SUPPLIED DATA Block Start
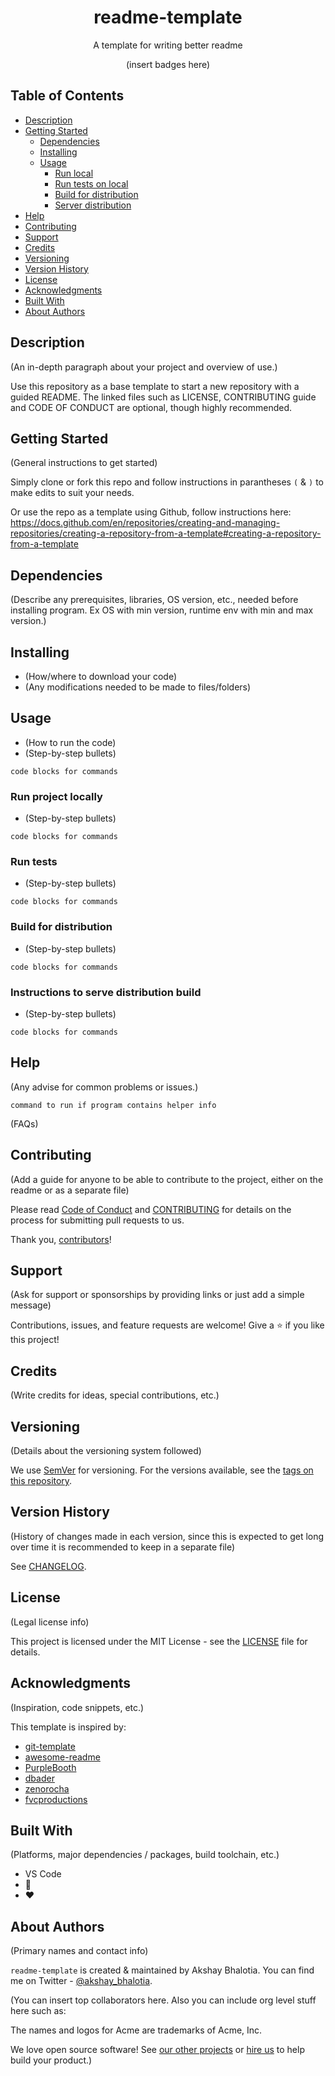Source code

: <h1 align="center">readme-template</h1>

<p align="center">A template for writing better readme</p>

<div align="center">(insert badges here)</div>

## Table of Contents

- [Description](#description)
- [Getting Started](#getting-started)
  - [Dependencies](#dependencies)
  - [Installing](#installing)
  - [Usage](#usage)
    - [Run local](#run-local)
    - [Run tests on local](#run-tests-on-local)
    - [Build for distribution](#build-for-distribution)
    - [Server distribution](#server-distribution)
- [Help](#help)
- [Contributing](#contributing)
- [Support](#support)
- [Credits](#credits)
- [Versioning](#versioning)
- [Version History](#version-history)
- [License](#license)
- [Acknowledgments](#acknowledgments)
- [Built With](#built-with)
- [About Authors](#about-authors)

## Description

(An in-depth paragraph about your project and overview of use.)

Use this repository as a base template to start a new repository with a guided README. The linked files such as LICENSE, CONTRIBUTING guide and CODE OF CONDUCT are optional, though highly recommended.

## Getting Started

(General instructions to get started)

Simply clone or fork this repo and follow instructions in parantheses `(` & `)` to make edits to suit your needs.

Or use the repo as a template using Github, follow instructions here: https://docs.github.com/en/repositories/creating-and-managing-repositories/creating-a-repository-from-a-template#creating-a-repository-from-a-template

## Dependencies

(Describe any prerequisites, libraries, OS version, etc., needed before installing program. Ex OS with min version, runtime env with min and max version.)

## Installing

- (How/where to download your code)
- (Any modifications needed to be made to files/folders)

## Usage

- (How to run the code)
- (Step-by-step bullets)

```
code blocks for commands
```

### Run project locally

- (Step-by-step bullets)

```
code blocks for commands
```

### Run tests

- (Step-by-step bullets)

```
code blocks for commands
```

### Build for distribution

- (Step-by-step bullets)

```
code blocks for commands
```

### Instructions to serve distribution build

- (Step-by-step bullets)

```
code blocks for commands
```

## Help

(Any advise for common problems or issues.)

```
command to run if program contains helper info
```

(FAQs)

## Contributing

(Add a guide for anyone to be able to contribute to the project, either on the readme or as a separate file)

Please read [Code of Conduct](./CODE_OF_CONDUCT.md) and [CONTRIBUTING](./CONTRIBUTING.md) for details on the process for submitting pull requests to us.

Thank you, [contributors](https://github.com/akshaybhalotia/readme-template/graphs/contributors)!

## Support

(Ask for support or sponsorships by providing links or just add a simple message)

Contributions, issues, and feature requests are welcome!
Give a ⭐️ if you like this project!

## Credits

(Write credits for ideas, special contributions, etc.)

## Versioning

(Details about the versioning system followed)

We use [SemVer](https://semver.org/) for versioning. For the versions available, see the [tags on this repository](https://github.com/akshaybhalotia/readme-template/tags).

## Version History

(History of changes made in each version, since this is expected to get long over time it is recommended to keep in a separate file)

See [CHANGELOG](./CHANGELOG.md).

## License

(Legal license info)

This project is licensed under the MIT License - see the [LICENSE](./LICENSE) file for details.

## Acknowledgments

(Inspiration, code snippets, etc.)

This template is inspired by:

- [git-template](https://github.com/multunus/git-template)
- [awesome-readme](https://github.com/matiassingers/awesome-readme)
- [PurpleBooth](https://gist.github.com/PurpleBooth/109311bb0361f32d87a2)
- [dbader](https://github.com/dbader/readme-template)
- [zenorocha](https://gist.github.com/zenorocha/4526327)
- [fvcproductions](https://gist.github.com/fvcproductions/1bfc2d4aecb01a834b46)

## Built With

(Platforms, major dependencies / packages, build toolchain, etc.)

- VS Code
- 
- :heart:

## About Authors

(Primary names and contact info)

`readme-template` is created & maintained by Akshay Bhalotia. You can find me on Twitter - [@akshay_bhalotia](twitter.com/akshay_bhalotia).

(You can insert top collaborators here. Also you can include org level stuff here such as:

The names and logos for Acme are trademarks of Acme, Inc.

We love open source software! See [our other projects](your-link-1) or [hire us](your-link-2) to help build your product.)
SUPPLIED DATA Block End
**WHAT TO WORK ON:** Retype all the data exactly. Omit pictures.

**WRITTEN ANSWER:**
Source code

: <h1 align="center">readme-template</h1>

<p align="center">A template for writing better readme</p>

<div align="center">(insert badges here)</div>

## Table of Contents

- [Description](#description)
- [Getting Started](#getting-started)
  - [Dependencies](#dependencies)
  - [Installing](#installing)
  - [Usage](#usage)
    - [Run local](#run-local)
    - [Run tests on local](#run-tests-on-local)
    - [Build for distribution](#build-for-distribution)
    - [Server distribution](#server-distribution)
- [Help](#help)
- [Contributing](#contributing)
- [Support](#support)
- [Credits](#credits)
- [Versioning](#versioning)
- [Version History](#version-history)
- [License](#license)
- [Acknowledgments](#acknowledgments)
- [Built With](#built-with)
- [About Authors](#about-authors)

## Description

(An in-depth paragraph about your project and overview of use.)

Use this repository as a base template to start a new repository with a guided README. The linked files such as LICENSE, CONTRIBUTING guide and CODE OF CONDUCT are optional, though highly recommended.

## Getting Started

(General instructions to get started)

Simply clone or fork this repo and follow instructions in parantheses `(` & `)` to make edits to suit your needs.

Or use the repo as a template using Github, follow instructions here: https://docs.github.com/en/repositories/creating-and-managing-repositories/creating-a-repository-from-a-template#creating-a-repository-from-a-template

## Dependencies

(Describe any prerequisites, libraries, OS version, etc., needed before installing program. Ex OS with min version, runtime env with min and max version.)

## Installing

- (How/where to download your code)
- (Any modifications needed to be made to files/folders)

## Usage

- (How to run the code)
- (Step-by-step bullets)

```
code blocks for commands
```

### Run project locally

- (Step-by-step bullets)

```
code blocks for commands
```

### Run tests

- (Step-by-step bullets)

```
code blocks for commands
```

### Build for distribution

- (Step-by-step bullets)

```
code blocks for commands
```

### Instructions to serve distribution build

- (Step-by-step bullets)

```
code blocks for commands
```

## Help

(Any advise for common problems or issues.)

```
command to run if program contains helper info
```

(FAQs)

## Contributing

(Add a guide for anyone to be able to contribute to the project, either on the readme or as a separate file)

Please read [Code of Conduct](./CODE_OF_CONDUCT.md) and [CONTRIBUTING](./CONTRIBUTING.md) for details on the process for submitting pull requests to us.

Thank you, [contributors](https://github.com/akshaybhalotia/readme-template/graphs/contributors)!

## Support

(Ask for support or sponsorships by providing links or just add a simple message)

Contributions, issues, and feature requests are welcome!
Give a ⭐️ if you like this project!

## Credits

(Write credits for ideas, special contributions, etc.)

## Versioning

(Details about the versioning system followed)

We use [SemVer](https://semver.org/) for versioning. For the versions available, see the [tags on this repository](https://github.com/akshaybhalotia/readme-template/tags).

## Version History

(History of changes made in each version, since this is expected to get long over time it is recommended to keep in a separate file)

See [CHANGELOG](./CHANGELOG.md).

## License

(Legal license info)

This project is licensed under the MIT License - see the [LICENSE](./LICENSE) file for details.

## Acknowledgments

(Inspiration, code snippets, etc.)

This template is inspired by:

- [git-template](https://github.com/multunus/git-template)
- [awesome-readme](https://github.com/matiassingers/awesome-readme)
- [PurpleBooth](https://gist.github.com/PurpleBooth/109311bb0361f32d87a2)
- [dbader](https://github.com/dbader/readme-template)
- [zenorocha](https://gist.github.com/zenorocha/4526327)
- [fvcproductions](https://gist.github.com/fvcproductions/1bfc2d4aecb01a834b46)

## Built With

(Platforms, major dependencies / packages, build toolchain, etc.)

- VS Code
- 
- :heart:

## About Authors

(Primary names and contact info)

`readme-template` is created & maintained by Akshay Bhalotia. You can find me on Twitter - [@akshay_bhalotia](twitter.com/akshay_bhalotia).

(You can insert top collaborators here. Also you can include org level stuff here such as:

The names and logos for Acme are trademarks of Acme, Inc.

We love open source software! See [our other projects](your-link-1) or [hire us](your-link-2) to help build your product.)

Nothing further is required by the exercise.